BEGIN INFORMATION

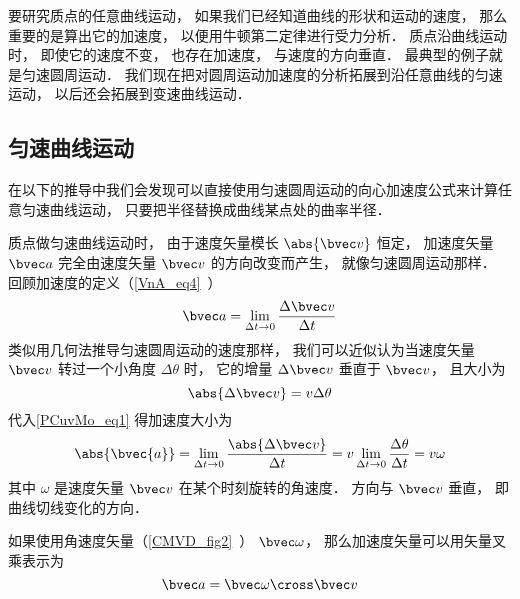 

要研究质点的任意曲线运动， 如果我们已经知道曲线的形状和运动的速度， 那么重要的是算出它的加速度， 以便用牛顿第二定律进行受力分析． 质点沿曲线运动时， 即使它的速度不变， 也存在加速度， 与速度的方向垂直． 最典型的例子就是匀速圆周运动． 我们现在把对圆周运动加速度的分析拓展到沿任意曲线的匀速运动， 以后还会拓展到变速曲线运动．

\subsection{匀速曲线运动}
在以下的推导中我们会发现可以直接使用匀速圆周运动的向心加速度公式来计算任意匀速曲线运动， 只要把半径替换成曲线某点处的曲率半径．

质点做匀速曲线运动时， 由于速度矢量模长 $\abs{\bvec v}$ 恒定， 加速度矢量 $\bvec a$ 完全由速度矢量 $\bvec v$ 的方向改变而产生， 就像匀速圆周运动那样． 回顾加速度的定义（\autoref{VnA_eq4}~）
\begin{equation}\label{PCuvMo_eq2}
\bvec a = \lim_{\Delta t \to 0} \frac{\Delta \bvec v}{\Delta t}
\end{equation}
类似用几何法推导匀速圆周运动的速度那样， 我们可以近似认为当速度矢量 $\bvec v$ 转过一个小角度 $\Delta \theta$ 时， 它的增量 $\Delta \bvec v$ 垂直于 $\bvec v$， 且大小为
\begin{equation}\label{PCuvMo_eq1}
\abs{\Delta \bvec v} = v\Delta\theta
\end{equation}
代入\autoref{PCuvMo_eq1} 得加速度大小为
\begin{equation}\label{PCuvMo_eq4}
\abs{\bvec{a}} = \lim_{\Delta t \to 0} \frac{\abs{\Delta \bvec v}}{\Delta t}
= v\lim_{\Delta t \to 0}\frac{\Delta \theta}{\Delta t} = v\omega
\end{equation}
其中 $\omega$ 是速度矢量 $\bvec v$ 在某个时刻旋转的角速度． 方向与 $\bvec v$ 垂直， 即曲线切线变化的方向．

如果使用角速度矢量（\autoref{CMVD_fig2}~） $\bvec \omega$， 那么加速度矢量可以用矢量叉乘表示为
\begin{equation}
\bvec a = \bvec \omega \cross \bvec v
\end{equation}

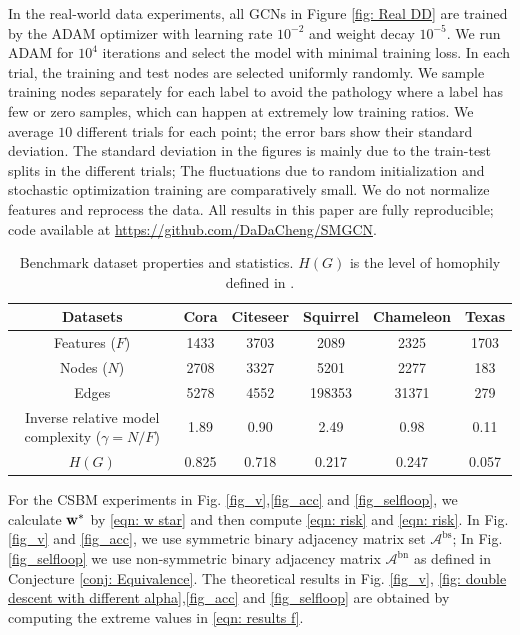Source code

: \documentclass[9pt,twocolumn]{pnas-new}
\begin{document}
In the real-world data experiments, all GCNs in Figure \ref{fig: Real DD} are trained by the ADAM optimizer with learning rate $10^{-2}$  and weight decay $10^{-5}$. We run ADAM for $10^4$ iterations and select the model with minimal training loss. In each trial, the training and test nodes are selected uniformly randomly. We sample training nodes separately for each label to avoid the pathology where a label has few or zero samples, which can happen at extremely low training ratios. We average $10$ different trials for each point; the error bars show their standard deviation. The standard deviation in the figures is mainly due to the train-test splits in the different trials; The fluctuations due to random initialization and stochastic optimization training are comparatively small. We do not normalize features and reprocess the data. All results in this paper are fully reproducible; code available at \url{https://github.com/DaDaCheng/SMGCN}.


\begin{table}[!h]
\centering
\begin{tabular}{c|ccccc}
Datasets                              & Cora  & Citeseer & Squirrel & Chameleon & Texas \\ \hline
Features ($F$)                       & 1433  & 3703     & 2089     & 2325      & 1703  \\
Nodes ($N$)                          & 2708  & 3327     & 5201     & 2277      & 183   \\
Edges                                & 5278  & 4552     & 198353   & 31371     & 279   \\
Inverse relative model complexity ($\gamma=N/F$) & 1.89  & 0.90     & 2.49     & 0.98      & 0.11  \\
$H(G)$                               & 0.825 & 0.718    & 0.217    & 0.247     & 0.057
\end{tabular}
\caption{Benchmark dataset properties and statistics. $H(G)$ is the level of homophily defined in \cite{pei2020geom}.}
\end{table}


For the CSBM experiments in Fig. \ref{fig_v},\ref{fig_acc} and \ref{fig_selfloop}, we calculate $\mathbf{w}^*$ by \eqref{eqn: w star} and then compute \eqref{eqn: risk} and \eqref{eqn: risk}. In Fig. \ref{fig_v} and \ref{fig_acc}, we use symmetric binary adjacency matrix set $\mathcal{A}^{\text{bs}}$; In Fig. \ref{fig_selfloop} we use non-symmetric binary adjacency matrix $\mathcal{A}^{\text{bn}}$ as defined in Conjecture \ref{conj: Equivalence}. The theoretical results in Fig. \ref{fig_v}, \ref{fig: double descent with different alpha},\ref{fig_acc} and \ref{fig_selfloop} are obtained by computing the extreme values in \ref{eqn: results f}.
\end{document}
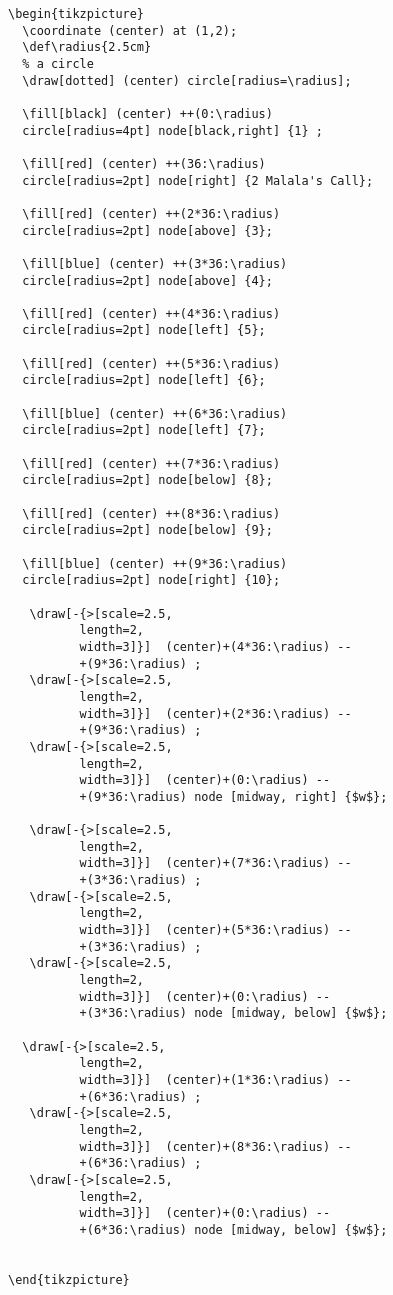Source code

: \begin{verbatim}
\begin{tikzpicture}
  \coordinate (center) at (1,2);
  \def\radius{2.5cm}
  % a circle
  \draw[dotted] (center) circle[radius=\radius];

  \fill[black] (center) ++(0:\radius)
  circle[radius=4pt] node[black,right] {1} ;
  
  \fill[red] (center) ++(36:\radius)
  circle[radius=2pt] node[right] {2 Malala's Call};
  
  \fill[red] (center) ++(2*36:\radius)
  circle[radius=2pt] node[above] {3};
  
  \fill[blue] (center) ++(3*36:\radius)
  circle[radius=2pt] node[above] {4};
  
  \fill[red] (center) ++(4*36:\radius)
  circle[radius=2pt] node[left] {5};
  
  \fill[red] (center) ++(5*36:\radius)
  circle[radius=2pt] node[left] {6};
  
  \fill[blue] (center) ++(6*36:\radius)
  circle[radius=2pt] node[left] {7};
  
  \fill[red] (center) ++(7*36:\radius)
  circle[radius=2pt] node[below] {8};
  
  \fill[red] (center) ++(8*36:\radius)
  circle[radius=2pt] node[below] {9};
  
  \fill[blue] (center) ++(9*36:\radius)
  circle[radius=2pt] node[right] {10};
  
   \draw[-{>[scale=2.5,
          length=2,
          width=3]}]  (center)+(4*36:\radius) --   
          +(9*36:\radius) ;
   \draw[-{>[scale=2.5,
          length=2,
          width=3]}]  (center)+(2*36:\radius) --   
          +(9*36:\radius) ;
   \draw[-{>[scale=2.5,
          length=2,
          width=3]}]  (center)+(0:\radius) --   
          +(9*36:\radius) node [midway, right] {$w$};
 
   \draw[-{>[scale=2.5,
          length=2,
          width=3]}]  (center)+(7*36:\radius) --   
          +(3*36:\radius) ;
   \draw[-{>[scale=2.5,
          length=2,
          width=3]}]  (center)+(5*36:\radius) --   
          +(3*36:\radius) ;
   \draw[-{>[scale=2.5,
          length=2,
          width=3]}]  (center)+(0:\radius) --   
          +(3*36:\radius) node [midway, below] {$w$};
          
  \draw[-{>[scale=2.5,
          length=2,
          width=3]}]  (center)+(1*36:\radius) --   
          +(6*36:\radius) ;
   \draw[-{>[scale=2.5,
          length=2,
          width=3]}]  (center)+(8*36:\radius) --   
          +(6*36:\radius) ;
   \draw[-{>[scale=2.5,
          length=2,
          width=3]}]  (center)+(0:\radius) --   
          +(6*36:\radius) node [midway, below] {$w$};  
 
                 
\end{tikzpicture}
\end{verbatim}


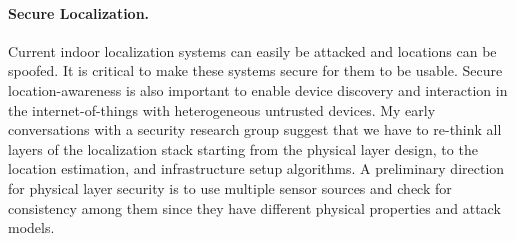 \documentclass[10pt]{article}
\begin{document}

\paragraph{Secure Localization. }
Current indoor localization systems can easily be attacked and locations can be spoofed. It is critical to make these systems secure for them to be usable. Secure location-awareness is also important to enable device discovery and interaction in the internet-of-things with heterogeneous untrusted devices.
My early conversations with a security research group suggest that we have to re-think all layers of the localization stack starting from the physical layer design, to the location estimation, and infrastructure setup algorithms. %
A preliminary direction for physical layer security is to use multiple sensor sources and check for consistency among them since they have different physical properties and attack models. %
\end{document}
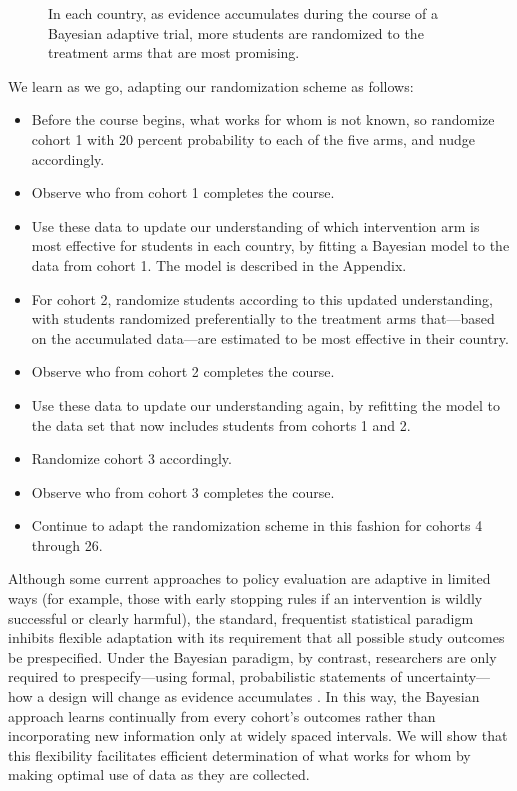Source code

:\documentclass{acm_proc_article-sp}
\begin{document}
\begin{figure}
\centering
{}
\caption{In each country, as evidence accumulates during the course of a Bayesian adaptive trial, more students are randomized to the treatment arms that are most promising.}
\label{fig:timeline2}
\end{figure}

We learn as we go, adapting our randomization scheme as follows:
\begin{itemize}
    \item Before the course begins, what works for whom is not known, so randomize cohort 1 with 20 percent probability to each of the five arms, and nudge accordingly.
    \item Observe who from cohort 1 completes the course.
    \item Use these data to update our understanding of which intervention arm is most effective for students in each country, by fitting a Bayesian model to the data from cohort 1. The model is described in the Appendix.
    \item For cohort 2, randomize students according to this updated understanding, with students randomized preferentially to the treatment arms that—based on the accumulated data—are estimated to be most effective in their country.
    \item Observe who from cohort 2 completes the course.
    \item Use these data to update our understanding again, by refitting the model to the data set that now includes students from cohorts 1 and 2.
    \item Randomize cohort 3 accordingly.
    \item Observe who from cohort 3 completes the course.
    \item Continue to adapt the randomization scheme in this fashion for cohorts 4 through 26.
\end{itemize}

Although some current approaches to policy evaluation are adaptive in limited ways (for example, those with early stopping rules if an intervention is wildly successful or clearly harmful), the standard, frequentist statistical paradigm inhibits flexible adaptation with its requirement that all possible study outcomes be prespecified. Under the Bayesian paradigm, by contrast, researchers are only required to prespecify—using formal, probabilistic statements of uncertainty—how a design will change as evidence accumulates \cite{berry2006bayesian, george1994stopping}. In this way, the Bayesian approach learns continually from every cohort's outcomes rather than incorporating new information only at widely spaced intervals. We will show that this flexibility facilitates efficient determination of what works for whom by making optimal use of data as they are collected.
\end{document}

END INFORMATION

▸ **WHAT IS EXPECTED**
Search the records for lines holding the word "black", then copy each line you find.

▸ **EXPECTED ANSWER**
  \fill[black] (center) ++(0:\radius)
  circle[radius=4pt] node[black,right] {1} ;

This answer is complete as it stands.